Así es, hasta no hace mucho, las empresas, en esta nueva era del marketing orientado al cliente forzadas por la brutal competencia a la que la globalización ha sometido a las organizaciones empresariales, echaban mano de costosos estudios sectoriales, pruebas de producto e incluso encuestas directas a plena calle para lograr saber qué queremos y así, poder fabricarlo los primeros.

Pues hete aquí que tras la irrupción a escala global de internet, junto con la digitalización de cualquier contenido, las nuevas tecnologías de la información y la comunicación de esta llamada 4ª Revolución Industrial, han sido capaces de encontrar la respuesta y, más aún, influir en nuestros deseos como jamás nadie hubiera pensado nunca. Efectivamente, los datos saben más de nosotros que nosotros mismos y saben lo que deseamos (viajar, vivienda, coche, lectura, deportes, contenidos, etc,..) y esos datos está en poder de miles de productores y vendedores dispuestos a fabricarlo y vendérnoslo.
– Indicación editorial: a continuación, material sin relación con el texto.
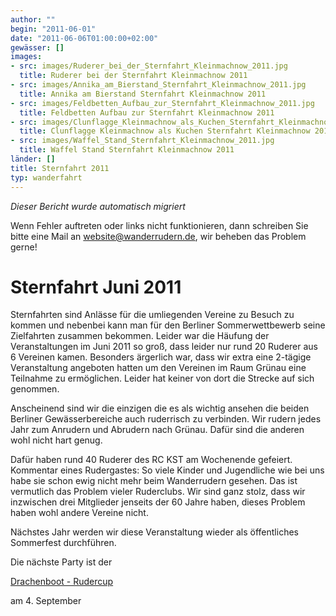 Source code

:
 ```yaml
---
author: ""
begin: "2011-06-01"
date: "2011-06-06T01:00:00+02:00"
gewässer: []
images:
- src: images/Ruderer_bei_der_Sternfahrt_Kleinmachnow_2011.jpg
  title: Ruderer bei der Sternfahrt Kleinmachnow 2011
- src: images/Annika_am_Bierstand_Sternfahrt_Kleinmachnow_2011.jpg
  title: Annika am Bierstand Sternfahrt Kleinmachnow 2011
- src: images/Feldbetten_Aufbau_zur_Sternfahrt_Kleinmachnow_2011.jpg
  title: Feldbetten Aufbau zur Sternfahrt Kleinmachnow 2011
- src: images/Clunflagge_Kleinmachnow_als_Kuchen_Sternfahrt_Kleinmachnow_2011.jpg
  title: Clunflagge Kleinmachnow als Kuchen Sternfahrt Kleinmachnow 2011
- src: images/Waffel_Stand_Sternfahrt_Kleinmachnow_2011.jpg
  title: Waffel Stand Sternfahrt Kleinmachnow 2011
länder: []
title: Sternfahrt 2011
typ: wanderfahrt
---
```



*Dieser Bericht wurde automatisch migriert*

Wenn Fehler auftreten oder links nicht funktionieren, dann schreiben Sie bitte eine Mail an website@wanderrudern.de, wir beheben das Problem gerne!



# Sternfahrt Juni 2011


Sternfahrten sind Anlässe für die umliegenden Vereine zu Besuch zu kommen und nebenbei kann man für den Berliner Sommerwettbewerb seine Zielfahrten zusammen bekommen. Leider war die Häufung der Veranstaltungen im Juni 2011 so groß, dass leider nur rund 20 Ruderer aus 6 Vereinen kamen. Besonders ärgerlich war, dass wir extra eine 2-tägige Veranstaltung angeboten hatten um den Vereinen im Raum Grünau eine Teilnahme zu ermöglichen. Leider hat keiner von dort die Strecke auf sich genommen.

Anscheinend sind wir die einzigen die es als wichtig ansehen die beiden Berliner Gewässerbereiche auch ruderrisch zu verbinden. Wir rudern jedes Jahr zum Anrudern und Abrudern nach Grünau. Dafür sind die anderen wohl nicht hart genug.

Dafür haben rund 40 Ruderer des RC KST am Wochenende gefeiert. Kommentar eines Rudergastes: So viele Kinder und Jugendliche wie bei uns habe sie schon ewig nicht mehr beim Wanderrudern gesehen. Das ist vermutlich das Problem vieler Ruderclubs. Wir sind ganz stolz, dass wir inzwischen drei Mitglieder jenseits der 60 Jahre haben, dieses Problem haben wohl andere Vereine nicht.

Nächstes Jahr werden wir diese Veranstaltung wieder als öffentliches Sommerfest durchführen.

Die nächste Party ist der

[Drachenboot - Rudercup](/berichte/2012/drachenbootrudercup_2013)

am 4. September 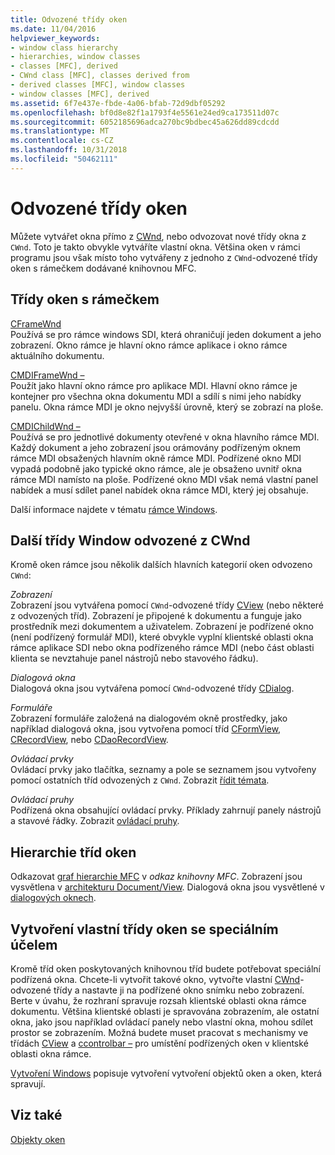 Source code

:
 ```yaml
---
title: Odvozené třídy oken
ms.date: 11/04/2016
helpviewer_keywords:
- window class hierarchy
- hierarchies, window classes
- classes [MFC], derived
- CWnd class [MFC], classes derived from
- derived classes [MFC], window classes
- window classes [MFC], derived
ms.assetid: 6f7e437e-fbde-4a06-bfab-72d9dbf05292
ms.openlocfilehash: bf0d8e82f1a1793f4e5561e24ed9ca173511d07c
ms.sourcegitcommit: 6052185696adca270bc9bdbec45a626dd89cdcdd
ms.translationtype: MT
ms.contentlocale: cs-CZ
ms.lasthandoff: 10/31/2018
ms.locfileid: "50462111"
---
```

# <a name="derived-window-classes"></a>Odvozené třídy oken

Můžete vytvářet okna přímo z [CWnd](../mfc/reference/cwnd-class.md), nebo odvozovat nové třídy okna z `CWnd`. Toto je takto obvykle vytváříte vlastní okna. Většina oken v rámci programu jsou však místo toho vytvářeny z jednoho z `CWnd`-odvozené třídy oken s rámečkem dodávané knihovnou MFC.

## <a name="frame-window-classes"></a>Třídy oken s rámečkem

[CFrameWnd](../mfc/reference/cframewnd-class.md)<br/>
Používá se pro rámce windows SDI, která ohraničují jeden dokument a jeho zobrazení. Okno rámce je hlavní okno rámce aplikace i okno rámce aktuálního dokumentu.

[CMDIFrameWnd –](../mfc/reference/cmdiframewnd-class.md)<br/>
Použít jako hlavní okno rámce pro aplikace MDI. Hlavní okno rámce je kontejner pro všechna okna dokumentu MDI a sdílí s nimi jeho nabídky panelu. Okna rámce MDI je okno nejvyšší úrovně, který se zobrazí na ploše.

[CMDIChildWnd –](../mfc/reference/cmdichildwnd-class.md)<br/>
Používá se pro jednotlivé dokumenty otevřené v okna hlavního rámce MDI. Každý dokument a jeho zobrazení jsou orámovány podřízeným oknem rámce MDI obsažených hlavním okně rámce MDI. Podřízené okno MDI vypadá podobně jako typické okno rámce, ale je obsaženo uvnitř okna rámce MDI namísto na ploše. Podřízené okno MDI však nemá vlastní panel nabídek a musí sdílet panel nabídek okna rámce MDI, který jej obsahuje.

Další informace najdete v tématu [rámce Windows](../mfc/frame-windows.md).

## <a name="other-window-classes-derived-from-cwnd"></a>Další třídy Window odvozené z CWnd

Kromě oken rámce jsou několik dalších hlavních kategorií oken odvozeno `CWnd`:

*Zobrazení*<br/>
Zobrazení jsou vytvářena pomocí `CWnd`-odvozené třídy [CView](../mfc/reference/cview-class.md) (nebo některé z odvozených tříd). Zobrazení je připojené k dokumentu a funguje jako prostředník mezi dokumentem a uživatelem. Zobrazení je podřízené okno (není podřízený formulář MDI), které obvykle vyplní klientské oblasti okna rámce aplikace SDI nebo okna podřízeného rámce MDI (nebo část oblasti klienta se nevztahuje panel nástrojů nebo stavového řádku).

*Dialogová okna*<br/>
Dialogová okna jsou vytvářena pomocí `CWnd`-odvozené třídy [CDialog](../mfc/reference/cdialog-class.md).

*Formuláře*<br/>
Zobrazení formuláře založená na dialogovém okně prostředky, jako například dialogová okna, jsou vytvořena pomocí tříd [CFormView](../mfc/reference/cformview-class.md), [CRecordView](../mfc/reference/crecordview-class.md), nebo [CDaoRecordView](../mfc/reference/cdaorecordview-class.md).

*Ovládací prvky*<br/>
Ovládací prvky jako tlačítka, seznamy a pole se seznamem jsou vytvořeny pomocí ostatních tříd odvozených z `CWnd`. Zobrazit [řídit témata](../mfc/controls-mfc.md).

*Ovládací pruhy*<br/>
Podřízená okna obsahující ovládací prvky. Příklady zahrnují panely nástrojů a stavové řádky. Zobrazit [ovládací pruhy](../mfc/control-bars.md).

## <a name="window-class-hierarchy"></a>Hierarchie tříd oken

Odkazovat [graf hierarchie MFC](../mfc/hierarchy-chart.md) v *odkaz knihovny MFC*. Zobrazení jsou vysvětlena v [architekturu Document/View](../mfc/document-view-architecture.md). Dialogová okna jsou vysvětlené v [dialogových oknech](../mfc/dialog-boxes.md).

## <a name="creating-your-own-special-purpose-window-classes"></a>Vytvoření vlastní třídy oken se speciálním účelem

Kromě tříd oken poskytovaných knihovnou tříd budete potřebovat speciální podřízená okna. Chcete-li vytvořit takové okno, vytvořte vlastní [CWnd](../mfc/reference/cwnd-class.md)-odvozené třídy a nastavte ji na podřízené okno snímku nebo zobrazení. Berte v úvahu, že rozhraní spravuje rozsah klientské oblasti okna rámce dokumentu. Většina klientské oblasti je spravována zobrazením, ale ostatní okna, jako jsou například ovládací panely nebo vlastní okna, mohou sdílet prostor se zobrazením. Možná budete muset pracovat s mechanismy ve třídách [CView](../mfc/reference/cview-class.md) a [ccontrolbar –](../mfc/reference/ccontrolbar-class.md) pro umístění podřízených oken v klientské oblasti okna rámce.

[Vytvoření Windows](../mfc/creating-windows.md) popisuje vytvoření vytvoření objektů oken a oken, která spravují.

## <a name="see-also"></a>Viz také

[Objekty oken](../mfc/window-objects.md)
El Santo Grial se ha encontrado y sus descubridores se han hecho megaultramillonarios (Amazon, Google, Apple, Microsoft, etc,..)
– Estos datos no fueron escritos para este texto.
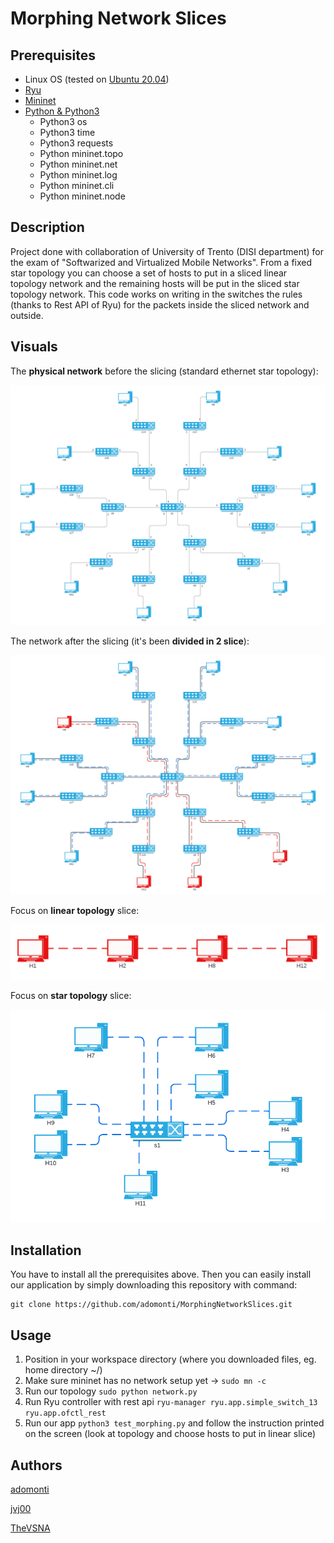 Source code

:# Morphing Network Slices
## Prerequisites
* Linux OS (tested on [Ubuntu 20.04](https://releases.ubuntu.com/20.04/))
* [Ryu](https://ryu-sdn.org/)
* [Mininet](http://mininet.org/)
* [Python & Python3](https://www.python.org/)
  * Python3 os
  * Python3 time
  * Python3 requests
  * Python mininet.topo
  * Python mininet.net
  * Python mininet.log
  * Python mininet.cli
  * Python mininet.node
## Description
Project done with collaboration of University of Trento (DISI department) for the exam of "Softwarized and Virtualized Mobile Networks".
From a fixed star topology you can choose a set of hosts to put in a sliced linear topology network and the remaining hosts will be put in the sliced star topology network.
This code works on writing in the switches the rules (thanks to Rest API of Ryu) for the packets inside the sliced network and outside.
## Visuals
The **physical network** before the slicing (standard ethernet star topology):

![alt text](https://github.com/adomonti/MorphingNetworkSlices/blob/main/images/topology.png)

The network after the slicing (it's been **divided in 2 slice**):

![alt text](https://github.com/adomonti/MorphingNetworkSlices/blob/main/images/topology%20sliced.png)

Focus on **linear topology** slice:

![alt text](https://github.com/adomonti/MorphingNetworkSlices/blob/main/images/linear%20topology.png)

Focus on **star topology** slice:

![alt text](https://github.com/adomonti/MorphingNetworkSlices/blob/main/images/star%20topology.png)
## Installation
You have to install all the prerequisites above. Then you can easily install our application by simply downloading this repository with command:
```
git clone https://github.com/adomonti/MorphingNetworkSlices.git
```
## Usage
1. Position in your workspace directory (where you downloaded files, eg. home directory ~/)
1. Make sure mininet has no network setup yet -> `sudo mn -c`
2. Run our topology `sudo python network.py`
3. Run Ryu controller with rest api `ryu-manager ryu.app.simple_switch_13 ryu.app.ofctl_rest`
4. Run our app `python3 test_morphing.py` and follow the instruction printed on the screen (look at topology and choose hosts to put in linear slice)
## Authors
[adomonti](https://github.com/adomonti)

[jvj00](https://github.com/jvj00)

[TheVSNA](https://github.com/TheVSNA)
Claro que entre que no existe una clara conciencia sobre cómo y hasta donde alcanza el conocimiento de nuestra privacidad por parte de estos operadores y que tampoco le damos mucha importancia cuando la palabra “gratis” entra en acción, nos encontramos con que nuestra intimidad y privacidad se ven diariamente soslayadas por esta maquinaria de la economía de los datos y sus pecados.
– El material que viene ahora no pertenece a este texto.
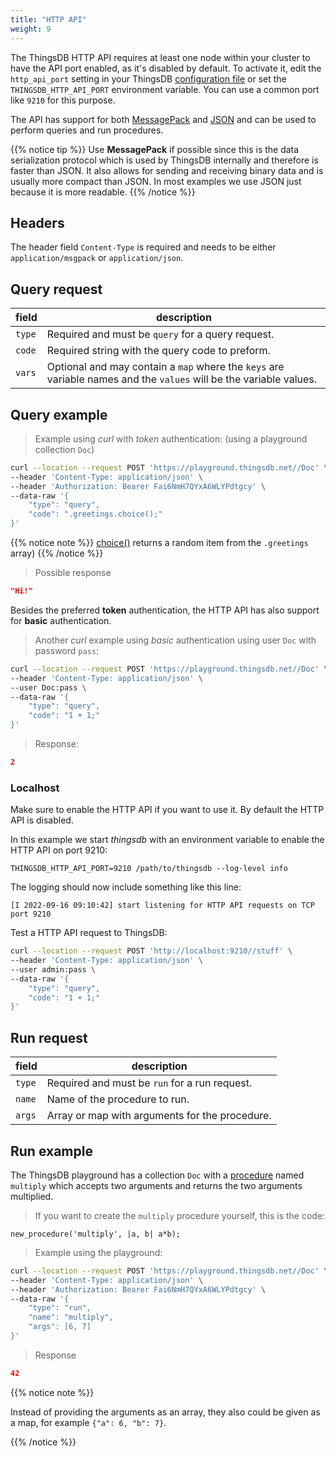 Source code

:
 ```yaml
---
title: "HTTP API"
weight: 9
---
```



The ThingsDB HTTP API requires at least one node within your cluster to have the API port enabled, as it's disabled by default.
To activate it, edit the `http_api_port` setting in your ThingsDB [configuration file](https://github.com/thingsdb/ThingsDB/blob/main/thingsdb.example.conf)
or set the `THINGSDB_HTTP_API_PORT` environment variable. You can use a common port like `9210` for this purpose.

The API has support for both [MessagePack](https://msgpack.org) and [JSON](https://www.json.org) and can be used to perform queries and run procedures.

{{% notice tip %}}
Use **MessagePack** if possible since this is the data serialization protocol which is used by ThingsDB
internally and therefore is faster than JSON. It also allows for sending and receiving binary data and is usually more compact than JSON.
In most examples we use JSON just because it is more readable.
{{% /notice %}}

## Headers

The header field `Content-Type` is required and needs to be either `application/msgpack` or `application/json`.

## Query request

field | description
----- | -----------
`type` | Required and must be `query` for a query request.
`code` | Required string with the query code to preform.
`vars` | Optional and may contain a `map` where the `keys` are variable names and the `values` will be the variable values.

## Query example

> Example using *curl* with *token* authentication: (using a playground collection `Doc`)

```bash
curl --location --request POST 'https://playground.thingsdb.net//Doc' \
--header 'Content-Type: application/json' \
--header 'Authorization: Bearer Fai6NmH7QYxA6WLYPdtgcy' \
--data-raw '{
	"type": "query",
	"code": ".greetings.choice();"
}'
```

{{% notice note %}}
[choice()](../../data-types/list/choice) returns a random item from the `.greetings` array)
{{% /notice %}}

> Possible response

```json
"Hi!"
```

Besides the preferred **token** authentication, the HTTP API has also support for **basic** authentication.

> Another *curl* example using *basic* authentication using user `Doc` with password `pass`:

```bash
curl --location --request POST 'https://playground.thingsdb.net//Doc' \
--header 'Content-Type: application/json' \
--user Doc:pass \
--data-raw '{
	"type": "query",
	"code": "1 + 1;"
}'
```

> Response:

```json
2
```

### Localhost

Make sure to enable the HTTP API if you want to use it. By default the HTTP API is disabled.

In this example we start _thingsdb_ with an environment variable to enable the HTTP API on port 9210:

```text
THINGSDB_HTTP_API_PORT=9210 /path/to/thingsdb --log-level info
```

The logging should now include something like this line:

```text
[I 2022-09-16 09:10:42] start listening for HTTP API requests on TCP port 9210
```

Test a HTTP API request to ThingsDB:

```bash
curl --location --request POST 'http://localhost:9210//stuff' \
--header 'Content-Type: application/json' \
--user admin:pass \
--data-raw '{
	"type": "query",
	"code": "1 + 1;"
}'
```

## Run request

field | description
----- | -----------
`type` | Required and must be `run` for a run request.
`name` | Name of the procedure to run.
`args` | Array or map with arguments for the procedure.

## Run example

The ThingsDB playground has a collection `Doc` with a [procedure](../../procedures-api) named `multiply` which accepts two arguments and returns the two arguments multiplied.

> If you want to create the `multiply` procedure yourself, this is the code:

```thingsdb,should_pass
new_procedure('multiply', |a, b| a*b);
```

> Example using the playground:

```bash
curl --location --request POST 'https://playground.thingsdb.net//Doc' \
--header 'Content-Type: application/json' \
--header 'Authorization: Bearer Fai6NmH7QYxA6WLYPdtgcy' \
--data-raw '{
	"type": "run",
	"name": "multiply",
	"args": [6, 7]
}'
```

> Response

```json
42
```

{{% notice note %}}

Instead of providing the arguments as an array, they also could be given as a map, for example `{"a": 6, "b": 7}`.

{{% /notice %}}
A estas alturas entonces ya nadie duda tampoco de que hay que poner límites a esta capacidad técnica de poder conocer la intimidad de cualquier persona.

No hace mucho que en una Jornada sobre Derecho y Digitalización ilustraba una slide con la fotografía del famoso correcaminos perseguido por el Coyote –al que nunca lograba alcanzar- para expresar, una vez más, la idea de que con raras excepciones y casi siempre a modo de mero espejismo (como le ha ocurrido al RGPD) el Derecho va siempre detrás de la realidad que trata de regular.

En el caso de la Inteligencia Artificial y el Big Data, donde los algoritmos vertebran la ingente cantidad de datos que se meten en la “Thermomix” y a partir de ahí ni siquiera los que operan con ellos pueden prever las correlaciones que aquellos concluyen, nos encontramos con que el ordenamiento jurídico se ha mostrado incapaz de afrontar con meridiana claridad los retos que todo ello plantea, limitándose a aplicar sus fórmulas tradicionales para codificar conductas y anudar consecuencias a modo de mandatos, prohibiciones o autorizaciones. Está claro que el modelo debe cambiar y que la transversalidad por un lado, y los principios generales del derecho, por otro, son los que están llamados a liderar este nuevo enfoque que permita regular y conciliar intereses de todas las partes sin dejar hueco a las ambigüedades y lagunas que el desconocimiento de lo que hay y sobre todo de lo que está por venir ahora mismo campan a sus anchas por toda la prolija normativa que trata de regular los efectos más nocivos del tratamiento de los datos: el que se da sobre las personas, violando su intimidad o directamente causando un perjuicio en términos de discriminación de todo tipo.

La complejidad, transversalidad y amplitud del objeto a regular son de tal dimensión que nos espera una larga travesía del desierto por cuánto que ya nada nunca será igual en un mundo que trata de regular los aspectos jurídicos de una economía basada exclusivamente en los datos.